Evidence-Based Strategies for Tutors and Families

Students do not fall in love with science by memorizing facts. They fall in love with science by exploring, experimenting, arguing, and discovering. Research in science education shows that students engage most when learning feels active, meaningful, and emotionally safe.

Make Students Do Science, Not Just Read About It

Active learning transforms science.

For example, large-scale studies show that students learn more and fail less when they participate in hands-on science activities rather than passive lectures (Bajak, 2014). Additionally, active approaches also narrow achievement gaps for historically underserved students (Theobald et al., 2020). When students build, test, discuss, and revise ideas, they retain information longer and understand it more deeply.

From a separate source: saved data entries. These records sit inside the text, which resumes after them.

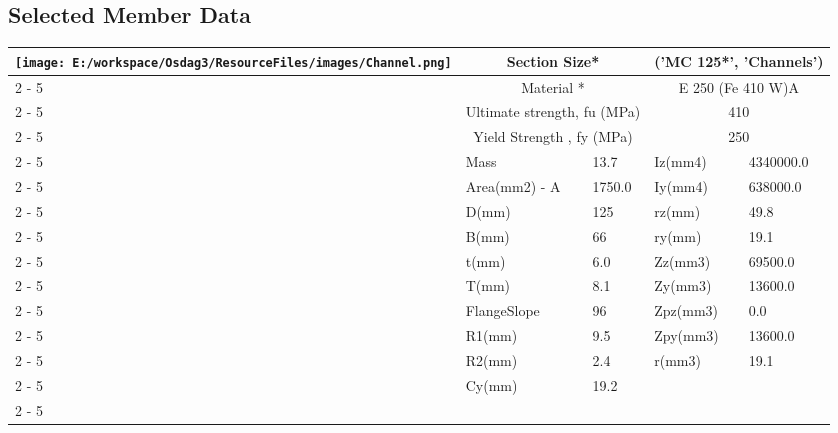 \documentclass{article}%
\begin{document}
\subsection{Selected Member Data}%
\label{subsec:SelectedMemberData}%
\renewcommand{\arraystretch}{1.2}%
\begin{longtable}{|p{5cm}|p{2cm}|p{2cm}|p{2cm}|p{5cm}|}%
\hline%
\hline%
\multirow{14}{*}{\texttt{[image: E:/workspace/Osdag3/ResourceFiles/images/Channel.png]}}&\multicolumn{2}{|c|}{Section Size*}&\multicolumn{2}{|c|}{('MC 125*', 'Channels')}\\%
\cline{2%
-%
5}%
&\multicolumn{2}{|c|}{Material *}&\multicolumn{2}{|c|}{E 250 (Fe 410 W)A}\\%
\cline{2%
-%
5}%
&\multicolumn{2}{|c|}{Ultimate strength, fu (MPa)}&\multicolumn{2}{|c|}{410}\\%
\cline{2%
-%
5}%
&\multicolumn{2}{|c|}{Yield Strength , fy (MPa)}&\multicolumn{2}{|c|}{250}\\%
\cline{2%
-%
5}%
&Mass&13.7&Iz(mm4)&4340000.0\\%
\cline{2%
-%
5}%
&Area(mm2) {-} A&1750.0&Iy(mm4)&638000.0\\%
\cline{2%
-%
5}%
&D(mm)&125&rz(mm)&49.8\\%
\cline{2%
-%
5}%
&B(mm)&66&ry(mm)&19.1\\%
\cline{2%
-%
5}%
&t(mm)&6.0&Zz(mm3)&69500.0\\%
\cline{2%
-%
5}%
&T(mm)&8.1&Zy(mm3)&13600.0\\%
\cline{2%
-%
5}%
&FlangeSlope&96&Zpz(mm3)&0.0\\%
\cline{2%
-%
5}%
&R1(mm)&9.5&Zpy(mm3)&13600.0\\%
\cline{2%
-%
5}%
&R2(mm)&2.4&r(mm3)&19.1\\%
\cline{2%
-%
5}%
&Cy(mm)&19.2&&\\%
\cline{2%
-%
5}%
\hline%
\end{longtable}

%
\newpage%
\end{document}
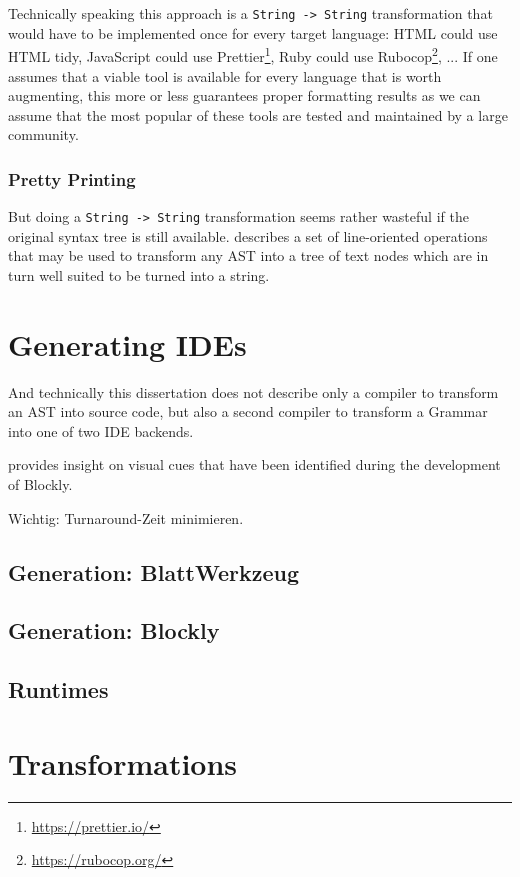 Technically speaking this approach is a \texttt{String -> String} transformation that would have to be implemented once for every target language: HTML could use HTML tidy, JavaScript could use Prettier\footnote{\url{https://prettier.io/}}, Ruby could use Rubocop\footnote{\url{https://rubocop.org/}}, ... If one assumes that a viable tool is available for every language that is worth augmenting, this more or less guarantees proper formatting results as we can assume that the most popular of these tools are tested and maintained by a large community.

\subsubsection{Pretty Printing}

But doing a \texttt{String -> String} transformation seems rather wasteful if the original syntax tree is still available. \cite{wadler_prettier_printer} describes a set of line-oriented operations that may be used to transform any AST into a tree of text nodes which are in turn well suited to be turned into a string.

\section{Generating IDEs}

And technically this dissertation does not describe only a compiler to transform an AST into source code, but also a second compiler to transform a Grammar into one of two IDE backends.

\cite{fraser_ten_2015} provides insight on visual cues that have been identified during the development of Blockly.

Wichtig: Turnaround-Zeit minimieren.

\subsection{Generation: BlattWerkzeug}

\subsection{Generation: Blockly}

\subsection{Runtimes}

\section{Transformations}

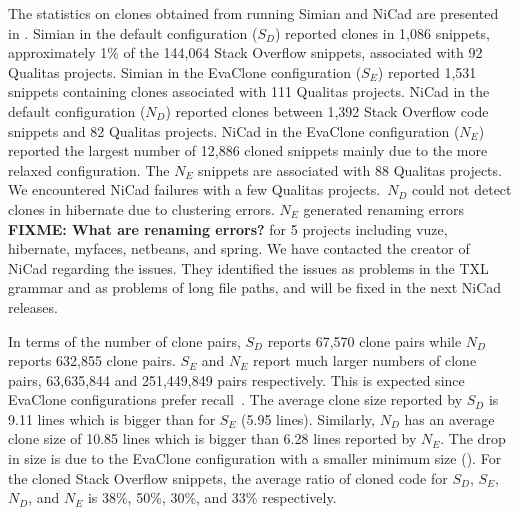 \documentclass[sigconf,review, anonymous]{acmart}
\newcommand\FIXME[1]{\textbf{FIXME: #1}}
\begin{document}
The statistics on clones obtained from running Simian and NiCad are
presented in . Simian in the default configuration
($S_D$) reported clones in 1,086 snippets, approximately 1\% of the
144,064 Stack Overflow snippets, associated with 92 Qualitas
projects. Simian in the EvaClone configuration ($S_E$) reported 1,531
snippets containing clones associated with 111 Qualitas
projects. NiCad in the default configuration ($N_D$) reported clones
between 1,392 Stack Overflow code snippets and 82 Qualitas
projects. NiCad in the EvaClone configuration ($N_E$) reported the
largest number of 12,886 cloned snippets mainly due to the more
relaxed configuration. The $N_E$ snippets are associated with 88
Qualitas projects. We encountered NiCad failures with a few Qualitas
projects.~$N_D$ could not detect clones in \textsf{hibernate} due to
clustering errors. $N_E$ generated renaming errors \FIXME{What are
  renaming errors?}  for 5 projects including \textsf{vuze},
\textsf{hibernate}, \textsf{myfaces}, \textsf{netbeans}, and
\textsf{spring}. We have contacted the creator of NiCad regarding the
issues. They identified the issues as problems in the TXL grammar and
as problems of long file paths, and will be fixed in the next NiCad
releases. 


In terms of the number of clone pairs, $S_D$ reports 67,570 clone
pairs while $N_D$ reports 632,855 clone pairs. $S_E$ and $N_E$ report
much larger numbers of clone pairs, 63,635,844 and 251,449,849 pairs
respectively. This is expected since EvaClone configurations prefer
recall~\cite{Wang2013}.
The average clone size reported by $S_D$ is 9.11 lines which is bigger
than for $S_E$ (5.95 lines). Similarly, $N_D$ has an average clone
size of 10.85 lines which is bigger than 6.28 lines reported by
$N_E$. The drop in size is due to the EvaClone configuration with a
smaller minimum size (). For the cloned Stack
Overflow snippets, the average ratio of cloned code for $S_D$, $S_E$,
$N_D$, and $N_E$ is 38\%, 50\%, 30\%, and 33\% respectively.
\end{document}
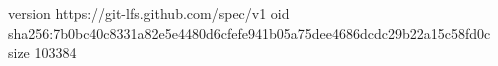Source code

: version https://git-lfs.github.com/spec/v1
oid sha256:7b0bc40c8331a82e5e4480d6cfefe941b05a75dee4686dcdc29b22a15c58fd0c
size 103384
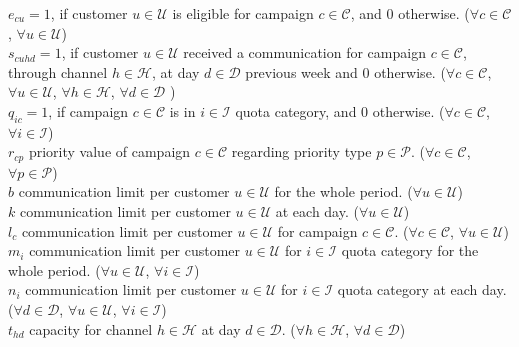 \documentclass[11pt]{article}
\begin{document}
\noindent $e_{{c}{u}}=1$, if customer $u \in \mathcal{U}$ is eligible for campaign $c \in \mathcal{C}$, and 0 otherwise.
($\forall c \in \mathcal{C}$, $\forall u \in \mathcal{U}$)\\

\noindent $s_{{c}{u}{h}{d}}=1$, if customer $u \in \mathcal{U}$ received a communication for campaign $c \in \mathcal{C}$, through channel $h \in \mathcal{H}$, at day $d \in \mathcal{D}$ previous week and 0 otherwise.
($\forall c \in \mathcal{C}$, $\forall u \in \mathcal{U}$, $\forall h \in \mathcal{H}$, $\forall d \in \mathcal{D}$ )\\

\noindent $q_{{i}{c}}=1$, if campaign $c \in \mathcal{C}$ is in $i \in \mathcal{I}$ quota category, and 0 otherwise.
($\forall c \in \mathcal{C}$, $\forall i \in \mathcal{I}$)\\

\noindent $r_{{c}{p}}$ priority value of campaign $c \in \mathcal{C}$ regarding priority type $p \in \mathcal{P}$.
($\forall c \in \mathcal{C}$, $\forall p \in \mathcal{P}$)\\

\noindent $b$ communication limit per customer $u \in \mathcal{U}$ for the whole period.
($\forall u \in \mathcal{U}$)\\

\noindent $k$ communication limit per customer $u \in \mathcal{U}$ at each day.
($\forall u \in \mathcal{U}$)\\

\noindent $l_{c}$ communication limit per customer $u \in \mathcal{U}$ for campaign $c \in \mathcal{C}$.
($\forall c \in \mathcal{C}$, $\forall u \in \mathcal{U}$)\\

\noindent $m_{i}$ communication limit per customer $u \in \mathcal{U}$ for $i \in \mathcal{I}$ quota category for the whole period.
($\forall u \in \mathcal{U}$, $\forall i \in \mathcal{I}$)\\

\noindent $n_{i}$ communication limit per customer $u \in \mathcal{U}$ for $i \in \mathcal{I}$ quota category at each day.
($\forall d \in \mathcal{D}$, $\forall u \in \mathcal{U}$, $\forall i \in \mathcal{I}$)\\

\noindent $t_{{h}{d}}$ capacity for channel $h \in \mathcal{H}$ at day $d \in \mathcal{D}$.
($\forall h \in \mathcal{H}$, $\forall d \in \mathcal{D}$)\\
\end{document}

Therefore, tutors can apply this at any scale using simple experiments, simulations, and physical models. Ask students to predict results before testing. Encourage students to explain outcomes in their own words.

Science becomes real when students touch it.

Teach Science as Thinking, Not Facts

Inquiry creates ownership.

Research emphasizes that inquiry-based science teaching strengthens understanding and scientific reasoning when lessons center on questioning, hypothesis-building, and evidence testing (Jerrim et al., 2020). Dawson et al. (2024) argue that scientific thinking depends on framing problems, testing explanations, and adapting ideas  not on memorizing terms.

In order to facilitate this, good tutors ask questions like, ‘Why does this happen?‘, ‘What do you expect to see?’, ‘What changed your mind?’. Students grow when tutors create space for doubt and discovery.

Connect Science to Student Interest

Interest not only fuels happiness, but also determination, grit, and effort.

(Harackiewicz et al., 2016) describe how interest develops through stages; Firstly, from momentary curiosity and eventually to long-term engagement. When tutors connect science to real-world contexts and personal relevance, motivation rises and persistence follows. O’Keefe et al. (2025) show that interest-driven learning increases both engagement and understanding in science.

Consequently, great lessons must connect to what students already care about: weather, animals, sports, technology, space, or health. While curiosity drives attention, attention concurrently drives learning in a positive feedback loop.

Use Projects and Collaboration

Science thrives through doing things together. Moreover, project-based science instruction improves reasoning, collaboration, and concept mastery (Issa & Khataibeh, 2021). When students solve meaningful problems in groups, they practice how scientists actually work.

In order to achieve high interest and achievement in their students, tutors can design mini-projects, including ‘modeling a habitat’, ‘designing an experiment’, ‘explain a system visually’, ‘present findings to family’, and more!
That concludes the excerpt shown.